- Opening Delimiter -

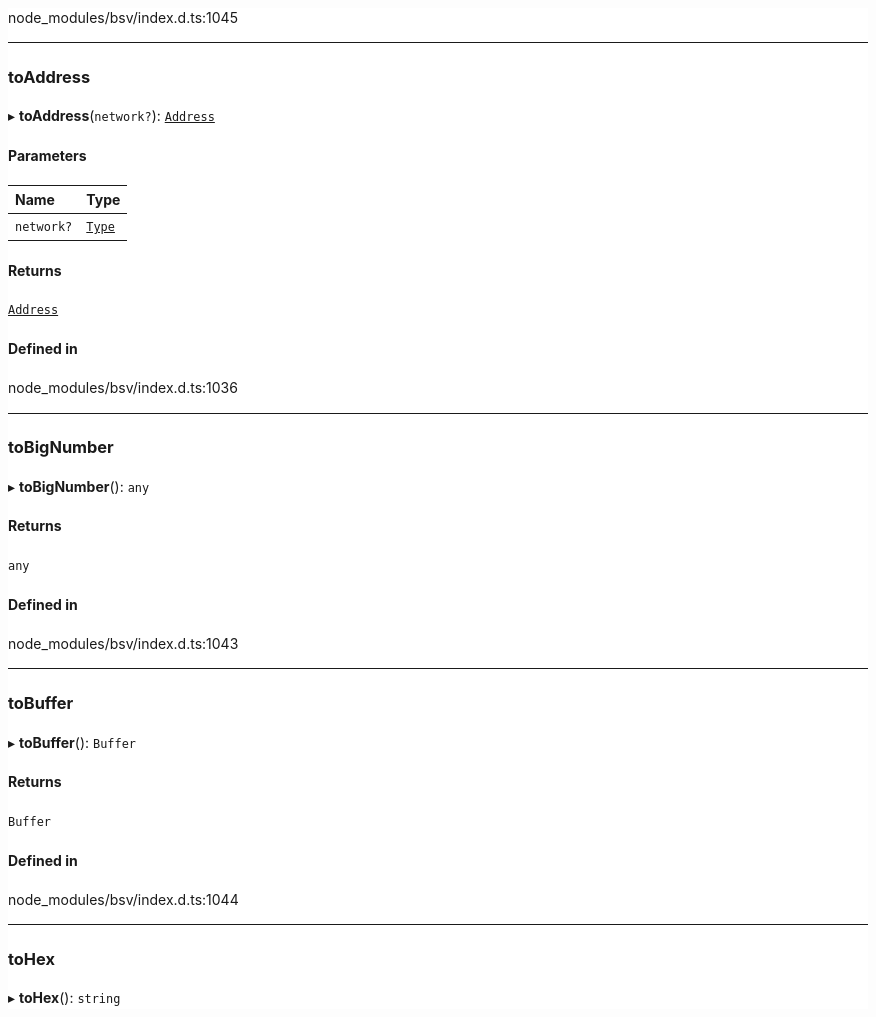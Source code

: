 node_modules/bsv/index.d.ts:1045

___

### toAddress

▸ **toAddress**(`network?`): [`Address`](bsv.Address.md)

#### Parameters

| Name | Type |
| :------ | :------ |
| `network?` | [`Type`](../modules/bsv.Networks.md#type) |

#### Returns

[`Address`](bsv.Address.md)

#### Defined in

node_modules/bsv/index.d.ts:1036

___

### toBigNumber

▸ **toBigNumber**(): `any`

#### Returns

`any`

#### Defined in

node_modules/bsv/index.d.ts:1043

___

### toBuffer

▸ **toBuffer**(): `Buffer`

#### Returns

`Buffer`

#### Defined in

node_modules/bsv/index.d.ts:1044

___

### toHex

▸ **toHex**(): `string`
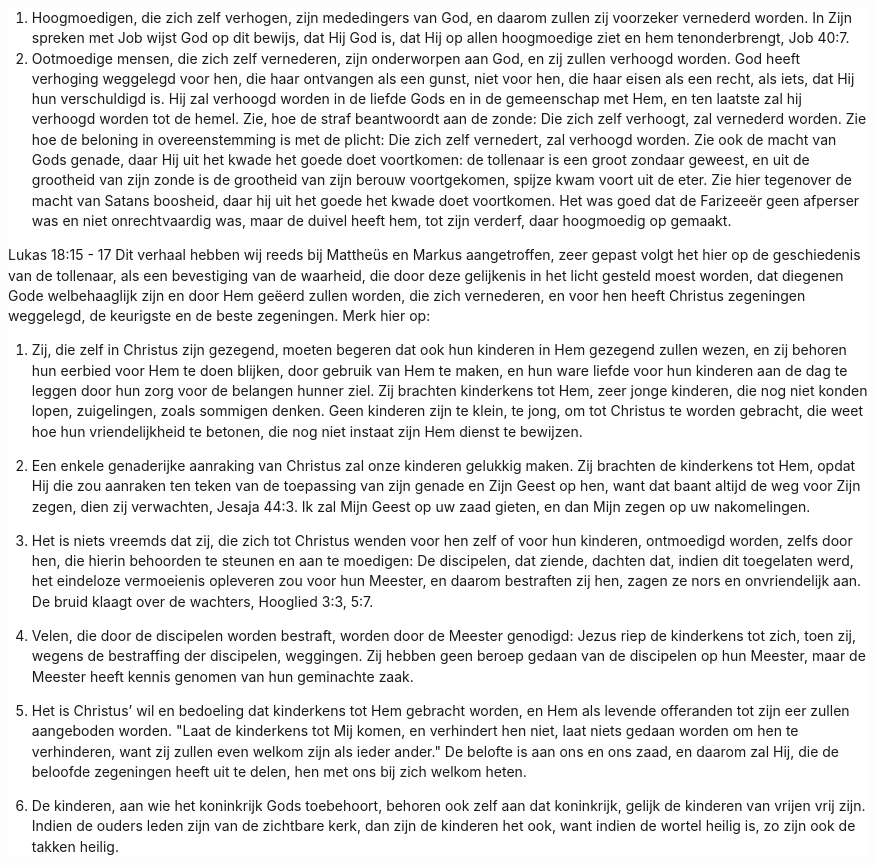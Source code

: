 1. Hoogmoedigen, die zich zelf verhogen, zijn mededingers van God, en daarom zullen zij voorzeker vernederd worden. In Zijn spreken met Job wijst God op dit bewijs, dat Hij God is, dat Hij op allen hoogmoedige ziet en hem tenonderbrengt, Job 40:7. 
2. Ootmoedige mensen, die zich zelf vernederen, zijn onderworpen aan God, en zij zullen verhoogd worden. God heeft verhoging weggelegd voor hen, die haar ontvangen als een gunst, niet voor hen, die haar eisen als een recht, als iets, dat Hij hun verschuldigd is. Hij zal verhoogd worden in de liefde Gods en in de gemeenschap met Hem, en ten laatste zal hij verhoogd worden tot de hemel. Zie, hoe de straf beantwoordt aan de zonde: Die zich zelf verhoogt, zal vernederd worden. Zie hoe de beloning in overeenstemming is met de plicht: Die zich zelf vernedert, zal verhoogd worden. Zie ook de macht van Gods genade, daar Hij uit het kwade het goede doet voortkomen: de tollenaar is een groot zondaar geweest, en uit de grootheid van zijn zonde is de grootheid van zijn berouw voortgekomen, spijze kwam voort uit de eter. Zie hier tegenover de macht van Satans boosheid, daar hij uit het goede het kwade doet voortkomen. Het was goed dat de Farizeeër geen afperser was en niet onrechtvaardig was, maar de duivel heeft hem, tot zijn verderf, daar hoogmoedig op gemaakt. 

Lukas 18:15 - 17 
Dit verhaal hebben wij reeds bij Mattheüs en Markus aangetroffen, zeer gepast volgt het hier op de geschiedenis van de tollenaar, als een bevestiging van de waarheid, die door deze gelijkenis in het licht gesteld moest worden, dat diegenen Gode welbehaaglijk zijn en door Hem geëerd zullen worden, die zich vernederen, en voor hen heeft Christus zegeningen weggelegd, de keurigste en de beste zegeningen. 
Merk hier op:
1. Zij, die zelf in Christus zijn gezegend, moeten begeren dat ook hun kinderen in Hem gezegend zullen wezen, en zij behoren hun eerbied voor Hem te doen blijken, door gebruik van Hem te maken, en hun ware liefde voor hun kinderen aan de dag te leggen door hun zorg voor de belangen hunner ziel. Zij brachten kinderkens tot Hem, zeer jonge kinderen, die nog niet konden lopen, zuigelingen, zoals sommigen denken. Geen kinderen zijn te klein, te jong, om tot Christus te worden gebracht, die weet hoe hun vriendelijkheid te betonen, die nog niet instaat zijn Hem dienst te bewijzen. 

2. Een enkele genaderijke aanraking van Christus zal onze kinderen gelukkig maken. Zij brachten de kinderkens tot Hem, opdat Hij die zou aanraken ten teken van de toepassing van zijn genade en Zijn Geest op hen, want dat baant altijd de weg voor Zijn zegen, dien zij verwachten, Jesaja 44:3. Ik zal Mijn Geest op uw zaad gieten, en dan Mijn zegen op uw nakomelingen. 

3. Het is niets vreemds dat zij, die zich tot Christus wenden voor hen zelf of voor hun kinderen, ontmoedigd worden, zelfs door hen, die hierin behoorden te steunen en aan te moedigen: De discipelen, dat ziende, dachten dat, indien dit toegelaten werd, het eindeloze vermoeienis opleveren zou voor hun Meester, en daarom bestraften zij hen, zagen ze nors en onvriendelijk aan. De bruid klaagt over de wachters, Hooglied 3:3, 5:7. 

4. Velen, die door de discipelen worden bestraft, worden door de Meester genodigd: Jezus riep de kinderkens tot zich, toen zij, wegens de bestraffing der discipelen, weggingen. Zij hebben geen beroep gedaan van de discipelen op hun Meester, maar de Meester heeft kennis genomen van hun geminachte zaak. 

5. Het is Christus’ wil en bedoeling dat kinderkens tot Hem gebracht worden, en Hem als levende offeranden tot zijn eer zullen aangeboden worden. "Laat de kinderkens tot Mij komen, en verhindert hen niet, laat niets gedaan worden om hen te verhinderen, want zij zullen even welkom zijn als ieder ander." De belofte is aan ons en ons zaad, en daarom zal Hij, die de beloofde zegeningen heeft uit te delen, hen met ons bij zich welkom heten. 

6. De kinderen, aan wie het koninkrijk Gods toebehoort, behoren ook zelf aan dat koninkrijk, gelijk de kinderen van vrijen vrij zijn. Indien de ouders leden zijn van de zichtbare kerk, dan zijn de kinderen het ook, want indien de wortel heilig is, zo zijn ook de takken heilig.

- Closing Delimiter -

Problem to solve — Out of the data above, give again only the lines starting at the one holding "Dit verhaal hebben" and ending at the one holding "4. Velen, die", unchanged.

Answer to the problem —
Dit verhaal hebben wij reeds bij Mattheüs en Markus aangetroffen, zeer gepast volgt het hier op de geschiedenis van de tollenaar, als een bevestiging van de waarheid, die door deze gelijkenis in het licht gesteld moest worden, dat diegenen Gode welbehaaglijk zijn en door Hem geëerd zullen worden, die zich vernederen, en voor hen heeft Christus zegeningen weggelegd, de keurigste en de beste zegeningen. 
Merk hier op:
1. Zij, die zelf in Christus zijn gezegend, moeten begeren dat ook hun kinderen in Hem gezegend zullen wezen, en zij behoren hun eerbied voor Hem te doen blijken, door gebruik van Hem te maken, en hun ware liefde voor hun kinderen aan de dag te leggen door hun zorg voor de belangen hunner ziel. Zij brachten kinderkens tot Hem, zeer jonge kinderen, die nog niet konden lopen, zuigelingen, zoals sommigen denken. Geen kinderen zijn te klein, te jong, om tot Christus te worden gebracht, die weet hoe hun vriendelijkheid te betonen, die nog niet instaat zijn Hem dienst te bewijzen. 

2. Een enkele genaderijke aanraking van Christus zal onze kinderen gelukkig maken. Zij brachten de kinderkens tot Hem, opdat Hij die zou aanraken ten teken van de toepassing van zijn genade en Zijn Geest op hen, want dat baant altijd de weg voor Zijn zegen, dien zij verwachten, Jesaja 44:3. Ik zal Mijn Geest op uw zaad gieten, en dan Mijn zegen op uw nakomelingen. 

3. Het is niets vreemds dat zij, die zich tot Christus wenden voor hen zelf of voor hun kinderen, ontmoedigd worden, zelfs door hen, die hierin behoorden te steunen en aan te moedigen: De discipelen, dat ziende, dachten dat, indien dit toegelaten werd, het eindeloze vermoeienis opleveren zou voor hun Meester, en daarom bestraften zij hen, zagen ze nors en onvriendelijk aan. De bruid klaagt over de wachters, Hooglied 3:3, 5:7. 

4. Velen, die door de discipelen worden bestraft, worden door de Meester genodigd: Jezus riep de kinderkens tot zich, toen zij, wegens de bestraffing der discipelen, weggingen. Zij hebben geen beroep gedaan van de discipelen op hun Meester, maar de Meester heeft kennis genomen van hun geminachte zaak. 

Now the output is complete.